Efetivamente, quando era arcebispo de Buenos Aires, Jorge Mario Bergoglio instituiu uma geminação entre a sua arquidiocese e a diocese de Xai-Xai. Agora a delegação desta diocese foi chefiada pelo seu Bispo, Dom Lucio Andrice Muandula, acompanhado pelo Bispo emérito, Cardeal Julio Duarte Langa.
Após uma breve saudação de Dom Muandula, o Papa recordou as origens da relação entre as dioceses e como o intercâmbio entre as duas fortaleceu os sacerdotes, religiosos e seminaristas na sua missão, abrindo-os a uma perspetiva apostólica. Depois, enfatizou a importância da oração de uns pelos outros e o valor das crianças, riqueza de uma nação, e dos idosos, vincando: “As crianças e os idosos são o tesouro de um povo e a maneira como cuidamos deles, revelam a grandeza de um povo”.
Refira-se que a comunidade de Xai-Xai era conhecida até à independência em 1975 como João Belo. Xai-Xai é a capital da Província de Gaza, com cerca de 143 mil habitantes. É uma cidade portuária, a segunda após a capital Maputo, e localiza-se entre o Oceano Índico e o Rio Limpopo. Distante 224 km ao norte de Maputo, a construção da estrada EN1 (em 1970) – que liga a capital moçambicana com o restante do país – contribuiu de forma determinante para o desenvolvimento de Xai-Xai, tranquila cidade provincial e centro comercial.
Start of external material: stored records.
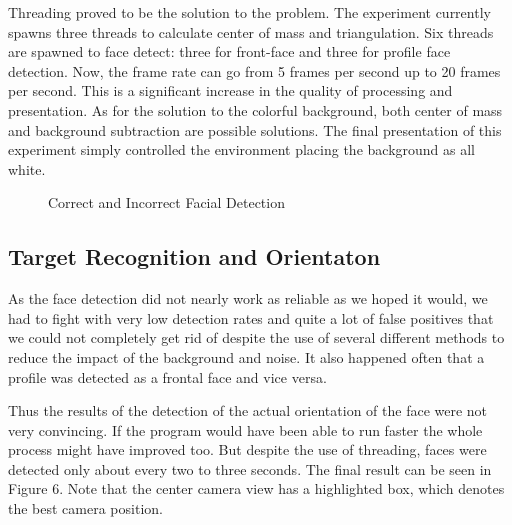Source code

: \documentclass{acm_proc_article-sp}
\begin{document}
Threading proved to be the solution to the problem.  The experiment currently spawns three threads to calculate center of mass and triangulation.  Six threads are 
spawned to face detect: three for front-face and three for profile face detection.  Now, the frame rate can go from 5 frames per second up to 20 frames per second.  
This is a significant increase in the quality of processing and presentation.  As for the solution to the colorful background, both center of mass and background
subtraction are possible solutions.  The final presentation of this experiment simply controlled the environment placing the background as all white.

	\begin{figure}
		\centering
		\hfill
		\hfill
		\caption{\label{fig:profileface}Correct and Incorrect Facial Detection}
	\end{figure}

\subsection{Target Recognition and Orientaton}
As the face detection did not nearly work as reliable as we hoped it would, we had to fight with very low detection rates and quite a lot of false positives that we could not completely get rid of despite the use of several different methods to reduce the impact of the background and noise. It also happened often that a profile was detected as a frontal face and vice versa.

Thus the results of the detection of the actual orientation of the face were not very convincing. If the program would have been able to run faster the whole process might have improved too. But despite the use of threading, faces were detected only about every two to three seconds.  The final result can be seen in Figure 6.  Note that the center camera view has a highlighted box, which denotes the best camera position.
\end{document}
Em fevereiro de 2000, chuvas intermitentes que atingiram Moçambique fizeram com que o rio Limpopo, deixando a cidade submersa por cerca de 3 metros de água e lodo.
Após recuperar-se deste trágico evento com muito trabalho, as suas praias e os seus grandes hotéis são hoje uma alavanca para o turismo nacional e internacional.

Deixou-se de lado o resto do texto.